About the project

Repository:

Research paper:

https://aclanthology.org/2024.acl-long.534/

HF datasets:

https://huggingface.co/datasets/MERA-evaluation/MERA

Technical support:

Modern large language models (like ChatGPT, Llama, YandexGPT, and GigaChat) are developing rapidly and require objective comparison and independent evaluation.

We observe from international experience that model evaluation is conducted on different benchmarks and in various experimental setups and scenarios, leading to a lack of understanding of what models can genuinely accomplish and making it impossible to compare the models' abilities. Openness and transparency in the evaluation process are the key issues because any model will be assessed by the developer according to their methodology claiming the superiority of their models.

We have developed an open instructional benchmark for evaluating large language models for the Russian language. The benchmark website provides a ranking of models based on their performance in solving a fixed set of tasks compiled by experts with standardized configurations of prompts and parameters.

We propose a new methodology to evaluate SOTA language models

23 challenging tasks for large language models: the questions cover world knowledge, logic, cause-and-effect relationships, AI ethics, and much more.

There are two groups of tasks:

— Main tasks with a closed test dataset that make up the model ranking (RWSD, PARus, RCB, MultiQ, ruWorldTree, ruOpenBookQA, CheGeKa, ruTiE, USE, MathLogicQA, ruMultiAr, LCS, ruModAr, MaMuRaMu, ruCodeEval)

— Public tasks with open answers where you can directly evaluate the model using the codebase and immediately get results (ruMMLU, ruHumanEval, BPS, SimpleAr, ruHHH, ruDetox, ruEthics, ruHateSpeech)

How are task prompts designed?

For each task, experts have manually created several diverse universal model-agnostic instruction prompts with clearly defined requirements for the answer output format. These prompts are uniformly distributed among all questions in the task so that each question is assigned exactly one prompt.

This format allows to obtaining an average score based on different prompts and all models are evaluated in equal conditions: prompts do not "favor" specific models.
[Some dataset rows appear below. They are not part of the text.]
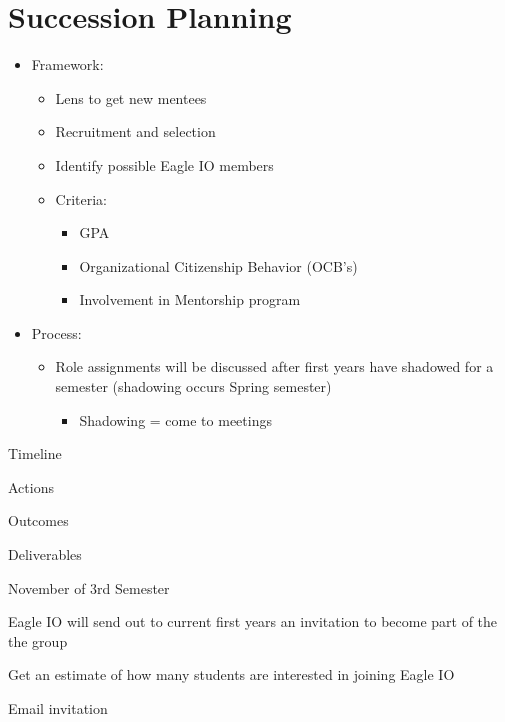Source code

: \documentclass[
]{book}
\providecommand{\tightlist}{%
  \setlength{\itemsep}{0pt}\setlength{\parskip}{0pt}}
\begin{document}
\hypertarget{succession-planning}{%
\chapter{Succession Planning}\label{succession-planning}}

\begin{itemize}
\tightlist
\item
  Framework:

  \begin{itemize}
  \tightlist
  \item
    Lens to get new mentees
  \item
    Recruitment and selection
  \item
    Identify possible Eagle IO members
  \item
    Criteria:

    \begin{itemize}
    \tightlist
    \item
      GPA
    \item
      Organizational Citizenship Behavior (OCB's)
    \item
      Involvement in Mentorship program
    \end{itemize}
  \end{itemize}
\item
  Process:

  \begin{itemize}
  \tightlist
  \item
    Role assignments will be discussed after first years have shadowed for a semester (shadowing occurs Spring semester)

    \begin{itemize}
    \tightlist
    \item
      Shadowing = come to meetings
    \end{itemize}
  \end{itemize}
\end{itemize}

Timeline

Actions

Outcomes

Deliverables

November of 3rd Semester

Eagle IO will send out to current first years an invitation to become part of the the group

Get an estimate of how many students are interested in joining Eagle IO

Email invitation
\end{document}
For these reasons, instructions as well as generation parameters and few-shot examples cannot be changed within model evaluation.

How is measurement done?

The benchmark's scoring system is based on the international LM Evaluation Harness framework, which provides generative and log-likelihood setup for model evaluation.
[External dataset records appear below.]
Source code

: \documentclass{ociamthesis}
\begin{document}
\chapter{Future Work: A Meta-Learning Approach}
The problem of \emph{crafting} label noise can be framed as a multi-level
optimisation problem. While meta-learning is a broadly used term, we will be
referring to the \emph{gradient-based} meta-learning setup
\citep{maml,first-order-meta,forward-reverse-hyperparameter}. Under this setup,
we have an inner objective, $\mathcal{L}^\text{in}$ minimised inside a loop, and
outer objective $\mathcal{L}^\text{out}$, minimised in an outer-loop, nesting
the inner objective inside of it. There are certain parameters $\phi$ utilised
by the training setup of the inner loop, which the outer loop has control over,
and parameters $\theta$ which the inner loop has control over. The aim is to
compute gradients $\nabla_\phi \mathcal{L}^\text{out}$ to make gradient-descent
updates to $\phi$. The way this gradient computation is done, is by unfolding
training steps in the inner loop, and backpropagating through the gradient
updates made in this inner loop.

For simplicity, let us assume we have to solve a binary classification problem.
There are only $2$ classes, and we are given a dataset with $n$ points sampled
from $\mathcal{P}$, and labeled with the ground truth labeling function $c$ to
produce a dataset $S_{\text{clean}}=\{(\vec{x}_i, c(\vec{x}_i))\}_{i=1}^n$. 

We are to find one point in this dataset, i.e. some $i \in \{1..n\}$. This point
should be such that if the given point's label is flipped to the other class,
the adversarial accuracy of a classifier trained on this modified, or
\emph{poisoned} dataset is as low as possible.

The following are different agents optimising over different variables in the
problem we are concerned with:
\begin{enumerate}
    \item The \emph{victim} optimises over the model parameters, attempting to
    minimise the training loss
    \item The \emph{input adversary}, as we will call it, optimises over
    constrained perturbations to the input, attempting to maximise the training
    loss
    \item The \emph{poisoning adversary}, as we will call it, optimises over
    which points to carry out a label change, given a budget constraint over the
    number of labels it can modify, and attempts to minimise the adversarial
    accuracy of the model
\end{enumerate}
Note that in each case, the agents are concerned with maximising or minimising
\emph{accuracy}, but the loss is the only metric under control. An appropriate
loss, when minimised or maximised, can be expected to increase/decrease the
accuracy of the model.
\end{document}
Generative evaluation	Log-likelihood evaluation
Does not require access to logits, suitable for any model capable of generating text.	Is not suitable for API models since they typically do not return logits used in log-likelihood evaluation.
Requires answer post-processing (no universal heuristics, human SBS and LLM-as-a-Judge / special parsers).	Does not require model response post-processing because the answer is a fixed letter or number.
Smaller models tend to generate irrelevant responses.	Allows to measure the probability of specific responses from a language model.
We recommend to evaluate instructive models (SFT-like) and APIs only in generative setup.	Better suited for evaluation of pretrained models and smaller models.

💡 Instruction prompts for tasks in MERA are fixed in the benchmark, yet it is recommended to model-specific system prompt for the model (the same for all tasks).

We recommend specifying the system prompt to obtain more accurate results from both API and instructive models.